The implementation time of the new filters in comparison with the classic L-AOF is also better:

—for an L-SOF with a continuous prediction, it is smaller by a factor of 1.6, since, unlike L-AOF, the latter does not integrate the three differential equations for covariances,

—for L-SOF and L-FMF with piecewise constant predictions, it is even smaller by a factor of 2.8 because they do not integrate any differential equations, even for prediction, while the large order of L-FMF barely affected the estimation rate.

Thus, this example both confirms the conclusion formulated in Section 8 about the computational advantages of the linearized LOF and FMF and even demonstrates some of their superiority in accuracy over EKF.

CONCLUSIONS

The synthesis method for a fast continuously discrete nonlinear filter with infinite memory that produces estimates only at discrete time points, based on which it is possible to construct a prediction of the desired type, is proposed. This filter can be implemented in real time on a low-performance computer and has the highest accuracy in its class of simple filters, which remember the last few clock estimates of the information part of the state vector of a continuous object, which is also exposed to pulsed impacts.

Formulas for the optimal output functions of the new filter are obtained.

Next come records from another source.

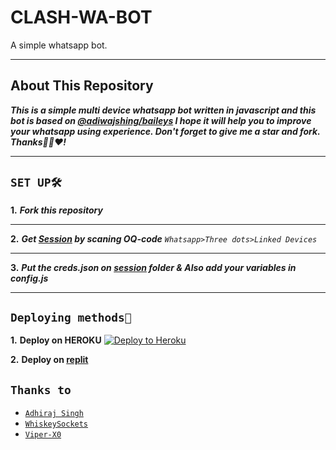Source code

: # CLASH-WA-BOT
A simple whatsapp bot.
________________________
## About This Repository
***This is a simple multi device whatsapp bot written in javascript and this bot is based on [@adiwajshing/baileys](https://github.com/whiskeySockets/Baileys) I hope it will help you to improve your whatsapp using experience. Don't forget to give me a star and fork. Thanks🙏🏼❤️!***
________________________
## ```SET UP🛠️```
**1.** ***Fork this repository***
________________________
**2.** ***Get [Session](https://clash-wa-bot-qr.onrender.com/) by scaning OQ-code***
*```Whatsapp>Three dots>Linked Devices```*
________________________
**3.** ***Put the creds.json on [session](https://github.com/TOXIC-KICHUX/CLASH-WA-BOT/tree/master/session) folder & Also add your variables in config.js***
________________________
## ```Deploying methods🚧```
**1.** **Deploy on HEROKU**
[![Deploy to Heroku](https://www.herokucdn.com/deploy/button.svg)](https://heroku.com/deploy?template=https://github.com/TOXIC-KICHUX/CLASH-WA-BOT)

**2.** **Deploy on [replit](https://replit.com)**


## ```Thanks to```
- [`Adhiraj Singh`](https://github.com/adiwajshing)
- [`WhiskeySockets`](https://github.com/WhiskeySockets)
- [`Viper-X0`](https://github.com/Viper-X0)
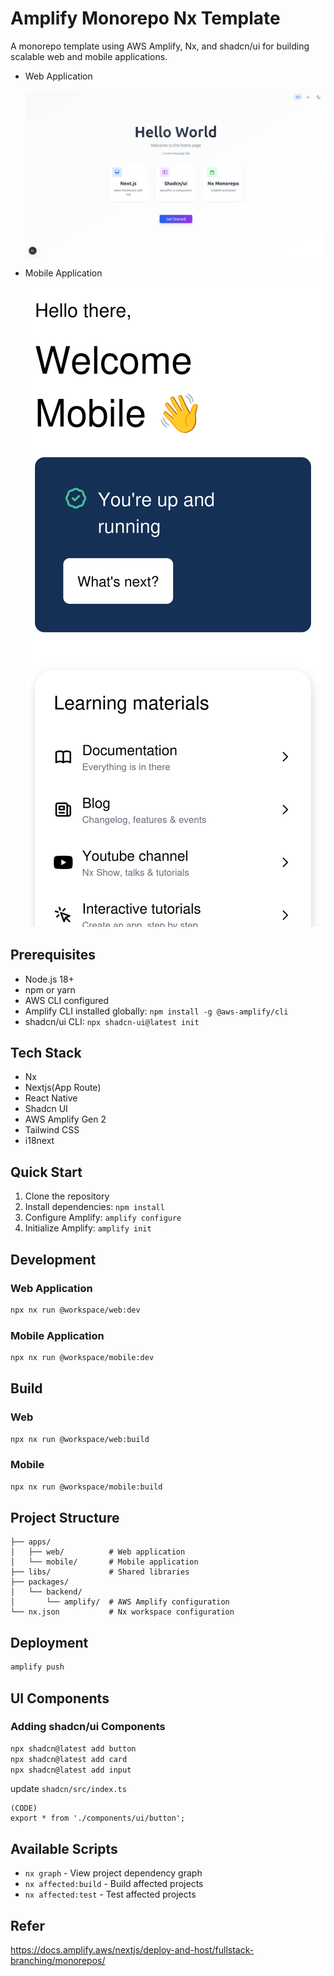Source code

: # Amplify Monorepo Nx Template

A monorepo template using AWS Amplify, Nx, and shadcn/ui for building scalable web and mobile applications.

- Web Application

  ![Sample Page Screenshot](docs/sample.png)

- Mobile Application

  ![Sample Mobile Screenshot](docs/sample_mobile.png)

## Prerequisites

- Node.js 18+
- npm or yarn
- AWS CLI configured
- Amplify CLI installed globally: `npm install -g @aws-amplify/cli`
- shadcn/ui CLI: `npx shadcn-ui@latest init`

## Tech Stack

- Nx
- Nextjs(App Route)
- React Native
- Shadcn UI
- AWS Amplify Gen 2
- Tailwind CSS
- i18next

## Quick Start

1. Clone the repository
2. Install dependencies: `npm install`
3. Configure Amplify: `amplify configure`
4. Initialize Amplify: `amplify init`

## Development

### Web Application

```bash
npx nx run @workspace/web:dev
```

### Mobile Application

```bash
npx nx run @workspace/mobile:dev
```

## Build

### Web

```bash
npx nx run @workspace/web:build
```

### Mobile

```bash
npx nx run @workspace/mobile:build
```

## Project Structure

```
├── apps/
│   ├── web/          # Web application
│   └── mobile/       # Mobile application
├── libs/             # Shared libraries
├── packages/
│   └── backend/
│       └── amplify/  # AWS Amplify configuration
└── nx.json           # Nx workspace configuration
```

## Deployment

```bash
amplify push
```

## UI Components

### Adding shadcn/ui Components

```bash
npx shadcn@latest add button
npx shadcn@latest add card
npx shadcn@latest add input
```

update `shadcn/src/index.ts`

```
(CODE)
export * from './components/ui/button';
```

## Available Scripts

- `nx graph` - View project dependency graph
- `nx affected:build` - Build affected projects
- `nx affected:test` - Test affected projects

## Refer

https://docs.amplify.aws/nextjs/deploy-and-host/fullstack-branching/monorepos/
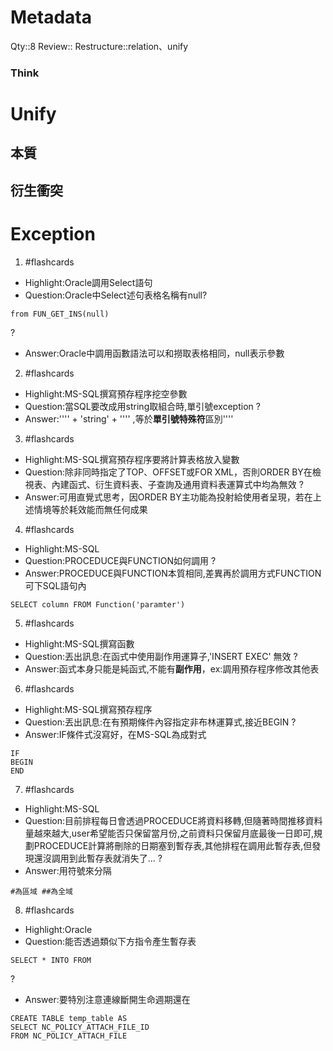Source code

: # Metadata
Qty::8
Review::
Restructure::relation、unify

### Think
# Unify

## 本質

## 衍生衝突


# Exception


1. #flashcards 
- Highlight:Oracle調用Select語句
- Question:Oracle中Select述句表格名稱有null?
```
from FUN_GET_INS(null) 
```
?
- Answer:Oracle中調用函數語法可以和撈取表格相同，null表示參數

2. #flashcards 
- Highlight:MS-SQL撰寫預存程序挖空參數
- Question:當SQL要改成用string取組合時,單引號exception
?
- Answer:'''' + 'string' + '''' ,等於**單引號特殊符**區別''''

3. #flashcards 
- Highlight:MS-SQL撰寫預存程序要將計算表格放入變數
- Question:除非同時指定了TOP、OFFSET或FOR XML，否則ORDER BY在檢視表、內建函式、衍生資料表、子查詢及通用資料表運算式中均為無效
?
- Answer:可用直覺式思考，因ORDER BY主功能為投射給使用者呈現，若在上述情境等於耗效能而無任何成果

4. #flashcards 
- Highlight:MS-SQL
- Question:PROCEDUCE與FUNCTION如何調用
?
- Answer:PROCEDUCE與FUNCTION本質相同,差異再於調用方式FUNCTION可下SQL語句內
```
SELECT column FROM Function('paramter')  
```

5. #flashcards 
- Highlight:MS-SQL撰寫函數
- Question:丟出訊息:在函式中使用副作用運算子,'INSERT EXEC' 無效
?
- Answer:函式本身只能是純函式,不能有**副作用**，ex:調用預存程序修改其他表

6. #flashcards 
- Highlight:MS-SQL撰寫預存程序
- Question:丟出訊息:在有預期條件內容指定非布林運算式,接近BEGIN
?
- Answer:IF條件式沒寫好，在MS-SQL為成對式
```
IF 
BEGIN
END
```

7. #flashcards 
- Highlight:MS-SQL
- Question:目前排程每日會透過PROCEDUCE將資料移轉,但隨著時間推移資料量越來越大,user希望能否只保留當月份,之前資料只保留月底最後一日即可,規劃PROCEDUCE計算將刪除的日期塞到暫存表,其他排程在調用此暫存表,但發現還沒調用到此暫存表就消失了...
?
- Answer:用符號來分隔
```
#為區域 ##為全域
```


8. #flashcards 
- Highlight:Oracle
- Question:能否透過類似下方指令產生暫存表
```
SELECT * INTO FROM
```
?
- Answer:要特別注意連線斷開生命週期還在
```
CREATE TABLE temp_table AS
SELECT NC_POLICY_ATTACH_FILE_ID
FROM NC_POLICY_ATTACH_FILE
```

For the corresponding probability densities, a chain of integro-differential equations and clock conversion formulas for its solution is found. A method for calculating the filter’s structural functions by the Monte Carlo method is described. A Gaussian approximation to the proposed filter and its linearized simplification are also constructed. A comparative analysis of these approximations with similar ones for the classical filter are performed. The accuracy and estimation rate of the linearized filter is illustrated by a two-dimensional example, which confirms the theoretical conclusions.